> WHAT THE TASK REQUIRES:
Count how many lines below contain the word "string", then give that number alone.

□ □ □ □ □

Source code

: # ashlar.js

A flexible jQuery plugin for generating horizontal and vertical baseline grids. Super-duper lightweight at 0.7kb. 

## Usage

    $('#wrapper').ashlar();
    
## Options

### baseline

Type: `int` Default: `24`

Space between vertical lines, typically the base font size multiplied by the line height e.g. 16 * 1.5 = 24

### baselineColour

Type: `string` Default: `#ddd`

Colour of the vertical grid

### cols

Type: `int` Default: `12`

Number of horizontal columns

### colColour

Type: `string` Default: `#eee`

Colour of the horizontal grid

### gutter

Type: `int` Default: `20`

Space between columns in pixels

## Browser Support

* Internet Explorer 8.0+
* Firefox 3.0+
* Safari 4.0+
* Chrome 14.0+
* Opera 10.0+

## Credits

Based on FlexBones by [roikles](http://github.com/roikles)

□ □ □ □ □

> WRITTEN ANSWER:
2